Outback crocodile kills German tourist in park
The 24-year-old tourist, her sister and other members of their tour group were swimming in a waterhole in Kakadu National Park late on Tuesday when the woman disappeared.
Rangers retrieved her body yesterday after harpooning the crocodile about a mile from where the woman was attacked: “The harpooning caused the crocodile to let go of what he had,” Northern Territory Police Commander Max Pope said.
Crocodiles attack by locking their jaws around their prey and executing a “death roll” underwater. They do not usually eat all their prey immediately, but wedge it under a rock or underwater log, returning later.
Tour group members said they saw a dark shape moving through the water just before the young woman vanished. Her sister was swimming nearby at the time, police said. Their names were not released. Other witnesses said they heard her scream and she vanished beneath the water.
James Rothwell, 24, of Essex, England, said he felt a crocodile brush against his leg. “Seconds later I heard a girl scream and the girl went under the water.”
Rothwell said people on shore thought it may have been a gag, but when he reached shore, he cast a flashlight on the water and “saw two red eyes going away from where the girl had just gone under, and we saw the outline of a crocodile swimming along the surface of the water.”

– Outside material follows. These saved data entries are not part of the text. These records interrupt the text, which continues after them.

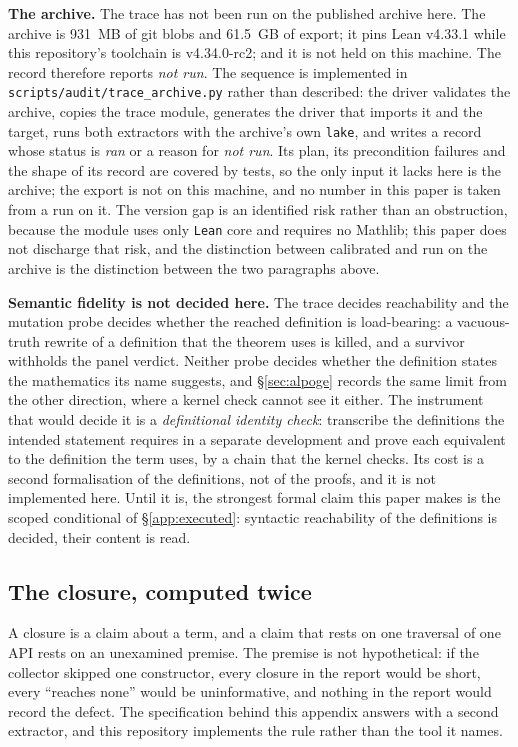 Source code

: \documentclass[11pt,a4paper]{article}
\begin{document}
\textbf{The archive.} The trace has not been run on the published archive here. The
archive is 931~MB of git blobs and 61.5~GB of export; it pins Lean v4.33.1 while this repository's
toolchain is v4.34.0-rc2; and it is not held on this machine. The record therefore reports
\emph{not run}. The sequence is implemented in \texttt{scripts/audit/trace\_archive.py} rather than
described: the driver validates the archive, copies the trace module, generates the driver that
imports it and the target, runs both extractors with the archive's own \texttt{lake}, and writes a
record whose status is \emph{ran} or a reason for \emph{not run}. Its plan, its precondition
failures and the shape of its record are covered by tests, so the only input it lacks here is the
archive; the export is not on this machine, and no number in this paper is taken from a run on
it. The version gap is an identified risk rather than an
obstruction, because the module uses only \texttt{Lean} core and requires no Mathlib; this paper
does not discharge that risk, and the distinction between calibrated and run on the archive is the
distinction between the two paragraphs above.

\textbf{Semantic fidelity is not decided here.} The trace decides reachability and the mutation
probe decides whether the reached definition is load-bearing: a vacuous-truth rewrite of a
definition that the theorem uses is killed, and a survivor withholds the panel verdict. Neither
probe decides whether the definition states the mathematics its name suggests, and
\S\ref{sec:alpoge} records the same limit from the other direction, where a kernel check cannot see
it either. The instrument that would decide it is a \emph{definitional identity check}: transcribe
the definitions the intended statement requires in a separate development and prove each equivalent
to the definition the term uses, by a chain that the kernel checks. Its cost is a second
formalisation of the definitions, not of the proofs, and it is not implemented here. Until it is,
the strongest formal claim this paper makes is the scoped conditional of \S\ref{app:executed}:
syntactic reachability of the definitions is decided, their content is read.

\subsection{The closure, computed twice}
\label{sec:crossval}

A closure is a claim about a term, and a claim that rests on one traversal of one API
rests on an unexamined premise. The premise is not hypothetical: if the collector skipped one
constructor, every closure in the report would be short, every ``reaches none'' would be
uninformative, and nothing in the report would record the defect. The specification behind this
appendix answers with a second extractor, and this repository implements the rule rather than the
tool it names.
\end{document}
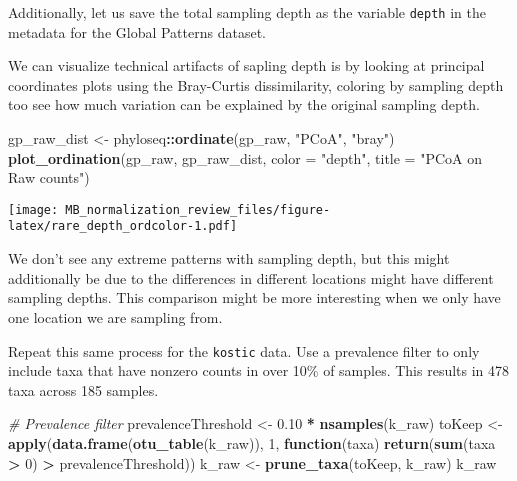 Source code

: \documentclass[
]{book}
\newenvironment{Shaded}{\begin{snugshade}}{\end{snugshade}}
\newcommand{\CommentTok}[1]{\textcolor[rgb]{0.56,0.35,0.01}{\textit{#1}}}
\newcommand{\ControlFlowTok}[1]{\textcolor[rgb]{0.13,0.29,0.53}{\textbf{#1}}}
\newcommand{\DataTypeTok}[1]{\textcolor[rgb]{0.13,0.29,0.53}{#1}}
\newcommand{\DecValTok}[1]{\textcolor[rgb]{0.00,0.00,0.81}{#1}}
\newcommand{\FloatTok}[1]{\textcolor[rgb]{0.00,0.00,0.81}{#1}}
\newcommand{\KeywordTok}[1]{\textcolor[rgb]{0.13,0.29,0.53}{\textbf{#1}}}
\newcommand{\NormalTok}[1]{#1}
\newcommand{\OperatorTok}[1]{\textcolor[rgb]{0.81,0.36,0.00}{\textbf{#1}}}
\newcommand{\StringTok}[1]{\textcolor[rgb]{0.31,0.60,0.02}{#1}}
\begin{document}
Additionally, let us save the total sampling depth as the variable \texttt{depth} in the metadata for the Global Patterns dataset.

\begin{Shaded}
\end{Shaded}

We can visualize technical artifacts of sapling depth is by looking at principal coordinates plots using the Bray-Curtis dissimilarity, coloring by sampling depth too see how much variation can be explained by the original sampling depth.

\begin{Shaded}
\begin{Highlighting}[]
\NormalTok{gp\_raw\_dist \textless{}{-}}\StringTok{ }\NormalTok{phyloseq}\OperatorTok{::}\KeywordTok{ordinate}\NormalTok{(gp\_raw, }\StringTok{"PCoA"}\NormalTok{, }\StringTok{"bray"}\NormalTok{)}
\KeywordTok{plot\_ordination}\NormalTok{(gp\_raw,}
\NormalTok{                gp\_raw\_dist,}
                \DataTypeTok{color =} \StringTok{"depth"}\NormalTok{, }
                \DataTypeTok{title =} \StringTok{"PCoA on Raw counts"}\NormalTok{)}
\end{Highlighting}
\end{Shaded}

\texttt{[image: MB\_normalization\_review\_files/figure-latex/rare\_depth\_ordcolor-1.pdf]}

We don't see any extreme patterns with sampling depth, but this might additionally be due to the differences in different locations might have different sampling depths. This comparison might be more interesting when we only have one location we are sampling from.

Repeat this same process for the \texttt{kostic} data. Use a prevalence filter to only include taxa that have nonzero counts in over 10\% of samples. This results in 478 taxa across 185 samples.

\begin{Shaded}
\begin{Highlighting}[]
\CommentTok{\# Prevalence filter}
\NormalTok{prevalenceThreshold \textless{}{-}}\StringTok{ }\FloatTok{0.10} \OperatorTok{*}\StringTok{ }\KeywordTok{nsamples}\NormalTok{(k\_raw)}
\NormalTok{toKeep \textless{}{-}}\StringTok{ }\KeywordTok{apply}\NormalTok{(}\KeywordTok{data.frame}\NormalTok{(}\KeywordTok{otu\_table}\NormalTok{(k\_raw)), }\DecValTok{1}\NormalTok{, }\ControlFlowTok{function}\NormalTok{(taxa)}
    \KeywordTok{return}\NormalTok{(}\KeywordTok{sum}\NormalTok{(taxa }\OperatorTok{\textgreater{}}\StringTok{ }\DecValTok{0}\NormalTok{) }\OperatorTok{\textgreater{}}\StringTok{ }\NormalTok{prevalenceThreshold))}
\NormalTok{k\_raw \textless{}{-}}\StringTok{ }\KeywordTok{prune\_taxa}\NormalTok{(toKeep, k\_raw)}
\NormalTok{k\_raw}
\end{Highlighting}
\end{Shaded}
\end{document}
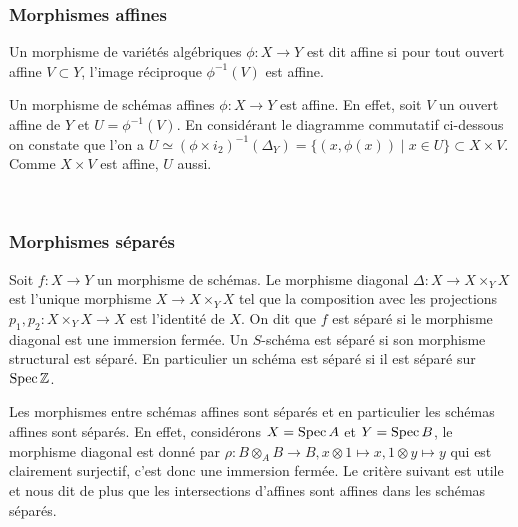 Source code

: \subsubsection{Morphismes affines}

\begin{defn}
Un morphisme de variétés algébriques $\phi: X\rightarrow Y$ est dit affine si pour tout ouvert affine $V\subset Y$, l'image réciproque $\phi^{-1}(V)$ est affine.
\end{defn}

\begin{ex}\label{exaff}
Un morphisme de schémas affines $\phi: X\rightarrow Y$ est affine. En effet, soit $V$ un ouvert affine de $Y$ et $U=\phi^{-1}(V)$. En considérant le diagramme commutatif ci-dessous on constate que l'on a $U \simeq (\phi\times i_2)^{-1}(\Delta_Y)=\lbrace (x,\phi(x))\mid x\in U \rbrace \subset X\times V$. Comme $X\times V$ est affine, $U$ aussi.
	\begin{center}
	\\
	\end{center}

\end{ex}

\subsubsection{Morphismes séparés}

\begin{defn}
Soit $f:X\rightarrow Y$ un morphisme de schémas. Le morphisme diagonal $\Delta:X\rightarrow X\times_Y X$ est l'unique morphisme $X\rightarrow X\times_Y X$ tel que la composition avec les projections $p_1,p_2:X\times_Y X\rightarrow X$ est l'identité de $X$. On dit que $f$ est séparé si le morphisme diagonal est une immersion fermée.
Un $S$-schéma est séparé si son morphisme structural est séparé. En particulier un schéma est séparé si il est séparé sur $\operatorname{Spec}\mathbb{Z}$.
\end{defn}

Les morphismes entre schémas affines sont séparés et en particulier les schémas affines sont séparés. En effet, considérons $X=\operatorname{Spec} A$ et $Y=\operatorname{Spec} B$, le morphisme diagonal est donné par $\rho: B\otimes_A B\rightarrow B, x\otimes 1\mapsto x, 1\otimes y \mapsto y$ qui est clairement surjectif, c'est donc une immersion fermée. Le critère suivant est utile et nous dit de plus que les intersections d'affines sont affines dans les schémas séparés.

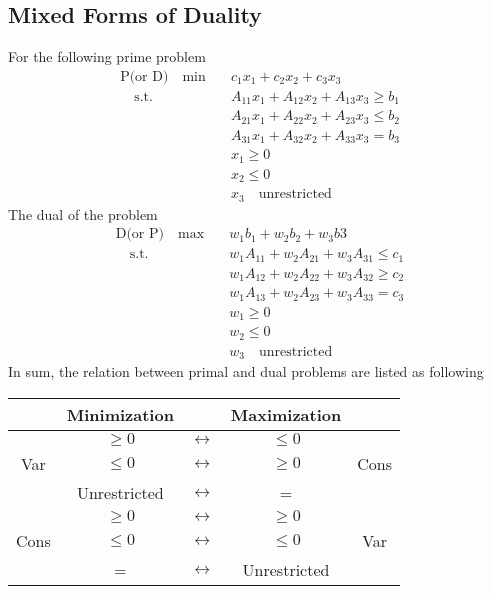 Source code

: 				\subsection{Mixed Forms of Duality}
					For the following prime problem
					\begin{align}
						\text{P(or D)} \quad \min \quad & c_1x_1 + c_2x_2 + c_3x_3 \\
						\quad \text{s.t.} \quad & A_{11}x_1 + A_{12}x_2 + A_{13}x_3 \ge b_1 \\
												& A_{21}x_1 + A_{22}x_2 + A_{23}x_3 \le b_2 \\
												& A_{31}x_1 + A_{32}x_2 + A_{33}x_3 = b_3 \\
												& x_1 \ge 0 \\
												& x_2 \le 0 \\
												& x_3 \quad \text{unrestricted} 
					\end{align}
					The dual of the problem
					\begin{align}
						\text{D(or P)} \quad \max \quad & w_1b_1 + w_2b_2 + w_3b3 \\
						\quad \text{s.t.} \quad & w_1A_{11} + w_2A_{21} + w_3A_{31} \le c_1 \\
												& w_1A_{12} + w_2A_{22} + w_3A_{32} \ge c_2 \\
												& w_1A_{13} + w_2A_{23} + w_3A_{33} = c_3 \\
												& w_1 \ge 0 \\
												& w_2 \le 0 \\
												& w_3 \quad \text{unrestricted} 
					\end{align}
					In sum, the relation between primal and dual problems are listed as following\\
					\begin{tabular}{|c|c|c|c|c|}
						\hline & Minimization& & Maximization& \\
						\hline & $\geq 0$ & $\longleftrightarrow$ & $\leq 0$ & \\
						Var & $\leq 0$ & $\longleftrightarrow$ & $\geq 0$ & Cons \\
						& Unrestricted & $\longleftrightarrow$ & = & \\
						\hline & $\geq 0$ & $\longleftrightarrow$ & $\geq 0$ & \\
						Cons & $\leq 0$ & $\longleftrightarrow$ & $\leq 0$ & Var \\
						& = & $\longleftrightarrow$ & Unrestricted & \\
						\hline
					\end{tabular} 

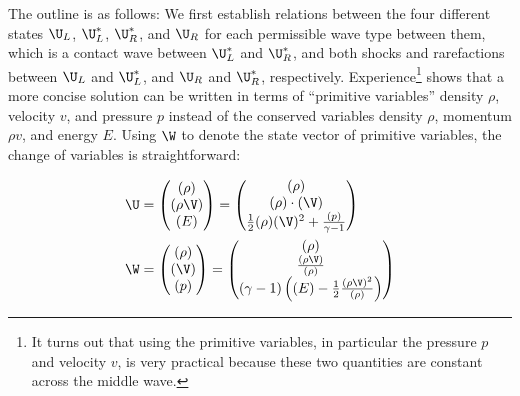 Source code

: The outline is as follows: We first establish relations between the four different states $\U_L$,
$\U_L^*$, $\U_R^*$, and $\U_R$ for each permissible wave type between them, which is a contact wave
between $\U_L^*$ and $\U_R^*$, and both shocks and rarefactions between $\U_L$ and $\U_L^*$, and
$\U_R$ and $\U_R^*$, respectively. Experience\footnote{It turns out that using the primitive variables, in particular the pressure $p$ and velocity $v$, is very practical because these two quantities are constant across the middle wave.} shows that a more concise solution can be written in terms of ``primitive variables'' density $\rho$, velocity $v$, and pressure $p$ instead of the
conserved variables density $\rho$, momentum $\rho v$, and energy $E$. Using $\W$ to denote the
state vector of primitive variables, the change of variables is straightforward:



\begin{align}
    \U &=
        \begin{pmatrix}
        (\rho) \\
        (\rho \V) \\
        (E)
        \end{pmatrix} =
        \begin{pmatrix}
        (\rho) \\
        (\rho) \cdot (\V) \\
        \frac{1}{2} (\rho) (\V)^2 + \frac{(p)}{\gamma - 1}
        \end{pmatrix}
    \\
    \W &=
        \begin{pmatrix}
        (\rho) \\
        (\V) \\
        (p)
        \end{pmatrix} =
        \begin{pmatrix}
        (\rho) \\
        \frac{(\rho \V )}{(\rho)} \\
        (\gamma - 1)  \left((E) - \frac{1}{2} \frac{(\rho \V)^2}{(\rho)} \right)
        \end{pmatrix}
\end{align}


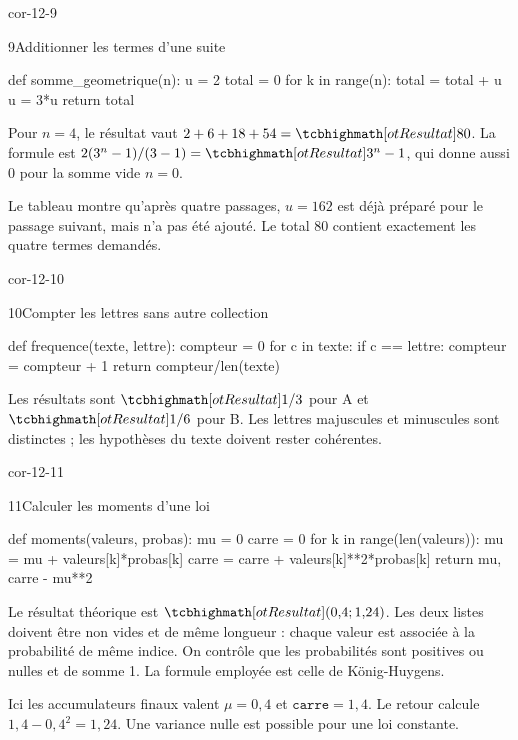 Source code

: \begin{blocLivre}{cor-12-9}
\begin{corrige}{9}{Additionner les termes d'une suite}
\begin{python}
def somme_geometrique(n):
    u = 2
    total = 0
    for k in range(n):
        total = total + u
        u = 3*u
    return total
\end{python}
Pour $n=4$, le résultat vaut $2+6+18+54=\res{80}$.
La formule est $2(3^n-1)/(3-1)=\res{3^n-1}$, qui donne aussi 0 pour la somme vide $n=0$.

Le tableau montre qu’après quatre passages, $u=162$ est déjà préparé pour le passage suivant, mais n’a pas été ajouté. Le total 80 contient exactement les quatre termes demandés.

\label{figlivre-r12-09-trace-cor}

\end{corrige}
\end{blocLivre}
\begin{blocLivre}{cor-12-10}
\begin{corrige}{10}{Compter les lettres sans autre collection}
\begin{python}
def frequence(texte, lettre):
    compteur = 0
    for c in texte:
        if c == lettre:
            compteur = compteur + 1
    return compteur/len(texte)
\end{python}
Les résultats sont $\res{1/3}$ pour A et $\res{1/6}$ pour B.
Les lettres majuscules et minuscules sont distinctes ; les hypothèses du texte doivent rester cohérentes.
\end{corrige}
\end{blocLivre}
\begin{blocLivre}{cor-12-11}
\begin{corrige}{11}{Calculer les moments d'une loi}
\begin{python}
def moments(valeurs, probas):
    mu = 0
    carre = 0
    for k in range(len(valeurs)):
        mu = mu + valeurs[k]*probas[k]
        carre = carre + valeurs[k]**2*probas[k]
    return mu, carre - mu**2
\end{python}
Le résultat théorique est $\res{(0{,}4;1{,}24)}$.
Les deux listes doivent être non vides et de même longueur : chaque valeur est associée à la probabilité de même indice. On contrôle que les probabilités sont positives ou nulles et de somme 1.
La formule employée est celle de König-Huygens.

Ici les accumulateurs finaux valent $\mu=0{,}4$ et $\texttt{carre}=1{,}4$. Le retour calcule $1{,}4-0{,}4^2=1{,}24$. Une variance nulle est possible pour une loi constante.

\label{figlivre-r12-11-moments-cor}

\end{corrige}
\end{blocLivre}
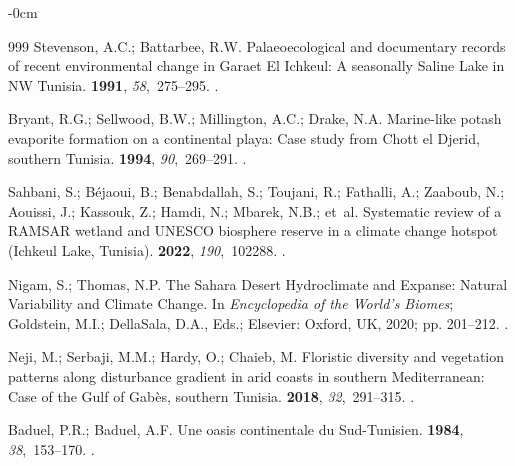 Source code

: \documentclass[land,article,accept,pdftex,moreauthors]{Definitions/mdpi}
\begin{document}
\begin{adjustwidth}{-\extralength}{0cm}
\begin{thebibliography}{999}
Stevenson, A.C.; Battarbee, R.W.
\newblock Palaeoecological and documentary records of recent environmental
  change in Garaet El Ichkeul: A seasonally Saline Lake in NW Tunisia.
 {\bf 1991}, {\em 58},~275--295.
.

Bryant, R.G.; Sellwood, B.W.; Millington, A.C.; Drake, N.A.
\newblock Marine-like potash evaporite formation on a continental playa: Case
  study from Chott el Djerid, southern Tunisia.
 {\bf 1994}, {\em 90},~269--291.
.

Sahbani, S.; Béjaoui, B.; Benabdallah, S.; Toujani, R.; Fathalli, A.; Zaaboub,
  N.; Aouissi, J.; Kassouk, Z.; Hamdi, N.; Mbarek, N.B.;  et~al.
\newblock Systematic review of a RAMSAR wetland and UNESCO biosphere reserve in
  a climate change hotspot (Ichkeul Lake, Tunisia).
 {\bf 2022}, {\em 190},~102288.
.

Nigam, S.; Thomas, N.P.
\newblock The Sahara Desert Hydroclimate and Expanse: Natural Variability and
  Climate Change. In {\em Encyclopedia of the World's Biomes}; Goldstein, M.I.;
  DellaSala, D.A., Eds.; Elsevier: Oxford, UK, 2020; pp. 201--212.
.

Neji, M.; Serbaji, M.M.; Hardy, O.; Chaieb, M.
\newblock Floristic diversity and vegetation patterns along disturbance
  gradient in arid coasts in southern Mediterranean: Case of the Gulf of
  Gabès, southern Tunisia.
 {\bf 2018}, {\em
  32},~291--315.
.

Baduel, P.R.; Baduel, A.F.
\newblock Une oasis continentale du Sud-Tunisien.
 {\bf 1984},
  {\em 38},~153--170.
.


\end{thebibliography}
\end{adjustwidth}
\end{document}
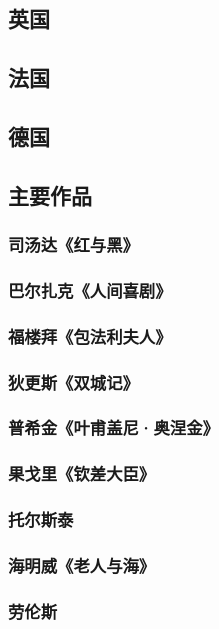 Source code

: \documentclass[UTF8]{../../RepresentationUniverse}
\begin{document}
\subsection{英国}

\subsection{法国}

\subsection{德国}

\subsection{主要作品}

\subsubsection{司汤达《红与黑》}
\subsubsection{巴尔扎克《人间喜剧》}
\subsubsection{福楼拜《包法利夫人》}
\subsubsection{狄更斯《双城记》}
\subsubsection{普希金《叶甫盖尼·奥涅金》}
\subsubsection{果戈里《钦差大臣》}
\subsubsection{托尔斯泰}
\subsubsection{海明威《老人与海》}
\subsubsection{劳伦斯}
\end{document}
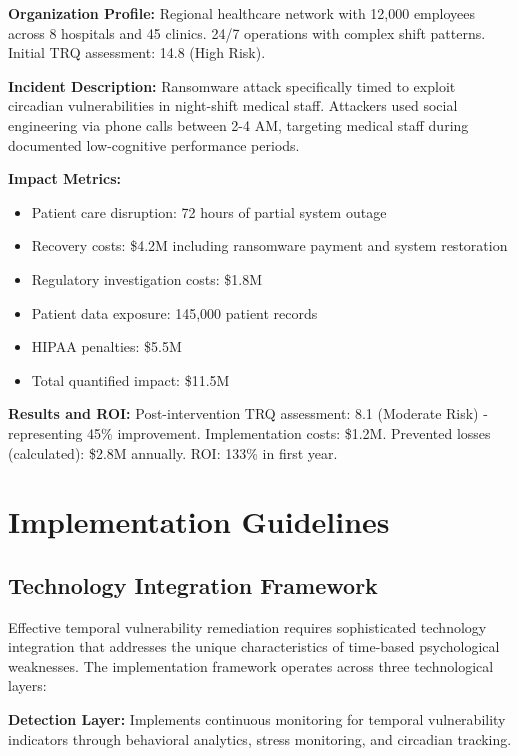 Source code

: \documentclass[11pt,a4paper]{article}
\begin{document}
\textbf{Organization Profile:} Regional healthcare network with 12,000 employees across 8 hospitals and 45 clinics. 24/7 operations with complex shift patterns. Initial TRQ assessment: 14.8 (High Risk).

\textbf{Incident Description:} Ransomware attack specifically timed to exploit circadian vulnerabilities in night-shift medical staff. Attackers used social engineering via phone calls between 2-4 AM, targeting medical staff during documented low-cognitive performance periods.

\textbf{Impact Metrics:}
\begin{itemize}
\item Patient care disruption: 72 hours of partial system outage
\item Recovery costs: \$4.2M including ransomware payment and system restoration
\item Regulatory investigation costs: \$1.8M
\item Patient data exposure: 145,000 patient records
\item HIPAA penalties: \$5.5M
\item Total quantified impact: \$11.5M
\end{itemize}

\textbf{Results and ROI:}
Post-intervention TRQ assessment: 8.1 (Moderate Risk) - representing 45\% improvement. Implementation costs: \$1.2M. Prevented losses (calculated): \$2.8M annually. ROI: 133\% in first year.

\section{Implementation Guidelines}

\subsection{Technology Integration Framework}

Effective temporal vulnerability remediation requires sophisticated technology integration that addresses the unique characteristics of time-based psychological weaknesses. The implementation framework operates across three technological layers:

\textbf{Detection Layer:} Implements continuous monitoring for temporal vulnerability indicators through behavioral analytics, stress monitoring, and circadian tracking.
\end{document}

Park rangers and police from the nearby town of Jabiru searched through the night for the woman after the leader of the nine-member tour group called them using a satellite phone.
Pope said the group had ignored signs warning them about the danger of crocodiles whose numbers have boomed in the Kakadu National Park since they became a protected species in 1971, but attacks remain rare.
Kakadu is listed by the United Nations as a World Heritage site, and attracts 200,000 tourists a year. It covers almost 12,000 square miles of pristine floodplain and plateau, including spectacular waterfalls, a towering 125-mile long sandstone escarpment and many rare and endangered animals.